山上 浩志, 平松 達雄, 山本 隆一 (一般財団法人医療情報システム開発センター)

【背景と目的】施設固有な臨床検査項目コード(ローカルコード)をJLAC10(標準コード)にマッピングする作業は,一定の臨床検査知識とJLACコード体系知識の両方を必要とする。そのため習熟度の高い作業人員を施設内で確保することが難しく,各施設で付番されるJLACコードに誤りや施設間不一致が生じていることが指摘されている。この作業を支援するツールとして,体外診断用医薬品(以下,試薬)情報をJLACコードに対応づけた「JLACコード対応表」(以下,対応表)があれば,試薬の添付文書に記載された情報から適切なJLACコードを確定的に選択できるのではないかと考え,対応表を作成してその効果を検証した。

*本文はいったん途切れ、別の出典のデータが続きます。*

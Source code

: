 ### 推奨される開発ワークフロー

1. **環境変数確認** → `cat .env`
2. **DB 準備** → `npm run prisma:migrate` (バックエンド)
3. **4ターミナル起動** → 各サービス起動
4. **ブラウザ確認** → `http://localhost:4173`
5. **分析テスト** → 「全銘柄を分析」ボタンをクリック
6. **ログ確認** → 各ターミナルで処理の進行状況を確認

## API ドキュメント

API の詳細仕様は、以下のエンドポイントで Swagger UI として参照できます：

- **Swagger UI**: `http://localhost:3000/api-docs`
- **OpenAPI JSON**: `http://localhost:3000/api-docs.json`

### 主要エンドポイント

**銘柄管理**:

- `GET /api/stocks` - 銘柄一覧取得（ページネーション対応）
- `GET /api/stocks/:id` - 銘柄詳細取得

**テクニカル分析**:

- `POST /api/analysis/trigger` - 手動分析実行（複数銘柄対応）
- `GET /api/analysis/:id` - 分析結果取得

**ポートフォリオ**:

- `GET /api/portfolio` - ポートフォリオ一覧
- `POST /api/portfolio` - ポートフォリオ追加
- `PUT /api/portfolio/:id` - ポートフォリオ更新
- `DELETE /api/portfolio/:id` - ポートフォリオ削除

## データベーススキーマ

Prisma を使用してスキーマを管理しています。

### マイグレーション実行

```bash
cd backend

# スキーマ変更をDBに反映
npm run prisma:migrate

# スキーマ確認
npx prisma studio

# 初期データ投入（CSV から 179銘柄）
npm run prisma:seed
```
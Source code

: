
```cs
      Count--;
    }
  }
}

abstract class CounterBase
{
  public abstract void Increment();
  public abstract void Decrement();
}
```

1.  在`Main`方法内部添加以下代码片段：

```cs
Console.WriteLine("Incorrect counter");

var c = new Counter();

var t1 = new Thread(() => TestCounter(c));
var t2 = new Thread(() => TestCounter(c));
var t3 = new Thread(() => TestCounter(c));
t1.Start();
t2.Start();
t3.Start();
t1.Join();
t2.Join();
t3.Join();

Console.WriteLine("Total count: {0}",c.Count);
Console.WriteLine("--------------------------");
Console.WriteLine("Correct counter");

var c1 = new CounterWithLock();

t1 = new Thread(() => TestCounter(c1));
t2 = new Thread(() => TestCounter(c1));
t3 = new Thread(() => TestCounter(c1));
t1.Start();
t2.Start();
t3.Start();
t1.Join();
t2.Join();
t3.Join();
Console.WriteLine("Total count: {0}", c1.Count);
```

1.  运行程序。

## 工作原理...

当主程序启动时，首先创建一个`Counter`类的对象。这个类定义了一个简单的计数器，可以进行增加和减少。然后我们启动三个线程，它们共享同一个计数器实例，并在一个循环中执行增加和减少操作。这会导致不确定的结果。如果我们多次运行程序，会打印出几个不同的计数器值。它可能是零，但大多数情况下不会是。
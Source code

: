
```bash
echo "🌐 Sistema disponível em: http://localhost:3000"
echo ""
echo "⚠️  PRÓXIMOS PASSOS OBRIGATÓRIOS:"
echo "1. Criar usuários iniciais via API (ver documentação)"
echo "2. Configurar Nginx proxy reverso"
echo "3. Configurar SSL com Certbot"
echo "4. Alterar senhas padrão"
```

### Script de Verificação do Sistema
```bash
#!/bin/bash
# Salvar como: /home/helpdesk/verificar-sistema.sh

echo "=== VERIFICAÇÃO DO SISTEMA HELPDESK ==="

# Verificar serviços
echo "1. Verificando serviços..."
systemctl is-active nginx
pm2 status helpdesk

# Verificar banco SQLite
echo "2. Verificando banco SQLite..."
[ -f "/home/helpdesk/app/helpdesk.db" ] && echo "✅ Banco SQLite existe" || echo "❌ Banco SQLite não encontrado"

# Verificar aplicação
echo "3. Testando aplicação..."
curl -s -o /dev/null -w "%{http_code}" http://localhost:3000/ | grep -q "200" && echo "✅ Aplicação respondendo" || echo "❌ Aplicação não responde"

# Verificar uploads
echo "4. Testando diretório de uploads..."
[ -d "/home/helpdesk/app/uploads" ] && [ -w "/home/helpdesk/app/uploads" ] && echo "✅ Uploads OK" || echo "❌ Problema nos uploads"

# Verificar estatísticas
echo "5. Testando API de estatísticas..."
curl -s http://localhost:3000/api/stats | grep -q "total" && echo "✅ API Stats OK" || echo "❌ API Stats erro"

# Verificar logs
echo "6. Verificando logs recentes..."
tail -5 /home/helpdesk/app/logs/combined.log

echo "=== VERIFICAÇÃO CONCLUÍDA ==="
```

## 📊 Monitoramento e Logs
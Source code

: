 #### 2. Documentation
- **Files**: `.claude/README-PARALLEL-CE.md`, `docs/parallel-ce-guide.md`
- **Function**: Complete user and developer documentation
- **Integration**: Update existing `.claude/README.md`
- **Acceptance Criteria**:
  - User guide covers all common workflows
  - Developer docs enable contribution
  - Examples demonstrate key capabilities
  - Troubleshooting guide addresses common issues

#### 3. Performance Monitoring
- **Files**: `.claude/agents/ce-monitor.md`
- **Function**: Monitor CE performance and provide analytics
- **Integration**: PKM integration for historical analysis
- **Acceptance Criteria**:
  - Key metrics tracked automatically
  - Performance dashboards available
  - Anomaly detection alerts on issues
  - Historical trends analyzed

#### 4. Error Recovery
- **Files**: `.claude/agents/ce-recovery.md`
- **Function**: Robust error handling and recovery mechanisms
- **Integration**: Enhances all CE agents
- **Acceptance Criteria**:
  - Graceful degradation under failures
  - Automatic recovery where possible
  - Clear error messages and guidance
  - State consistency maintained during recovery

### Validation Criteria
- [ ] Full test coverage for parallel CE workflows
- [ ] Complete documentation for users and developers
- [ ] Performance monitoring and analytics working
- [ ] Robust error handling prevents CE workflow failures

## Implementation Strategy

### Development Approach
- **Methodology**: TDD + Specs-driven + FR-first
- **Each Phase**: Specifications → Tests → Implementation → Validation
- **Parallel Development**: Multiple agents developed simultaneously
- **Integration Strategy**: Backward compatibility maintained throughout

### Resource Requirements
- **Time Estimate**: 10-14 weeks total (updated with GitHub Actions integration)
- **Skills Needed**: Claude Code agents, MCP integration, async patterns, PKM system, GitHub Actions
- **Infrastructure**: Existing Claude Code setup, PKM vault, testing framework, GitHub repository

【方法】「JLAC10運用事例表」に収載された検査項目を対象に,2017年2月時点で流通を確認した試薬の添付文書(約2,200件)をもとに対応表を整備した。対応表の各行は,製造販売承認(認証・届出)番号や販売名等の試薬情報とJLAC10/11コード,JLAC検査名称から構成した。この対応表の有効性を評価するため,協力12施設の臨床検査技師が、約40検査項目について、JLACコード対応表(T),臨床検査マスター(M),JLAC10要素コード表(Y)の3通りの資料を参考にJLAC10コーディングを行い,その作業に要した時間と結果の正確性を測定し比較した。このとき,問題用紙の種類や参考資料の順序の影響が検証施設間で打ち消し合うようにプロトコルを策定した。
【結果】所要時間では,T<M(p<0.01),M<Y(p=0.03)となり,T/Mは0.53,Y/Mは1.28であった。得点計では,T>M(p=0.02)となり,その中央値はT:500.0点(満点7施設),M:470.8点(満点なし),Tの四分位範囲値はMやYに対しておよそ1/5~1/6となる4.8点であった。
【考察】体外診断用医薬品情報をもとにJLACコードを検索する手法を採ることにより,従前に比べて短時間で正確なコーディングが期待でき,現状の問題を解消できる可能性が示された。今後,新版・臨床検査マスターへの展開を検討していく。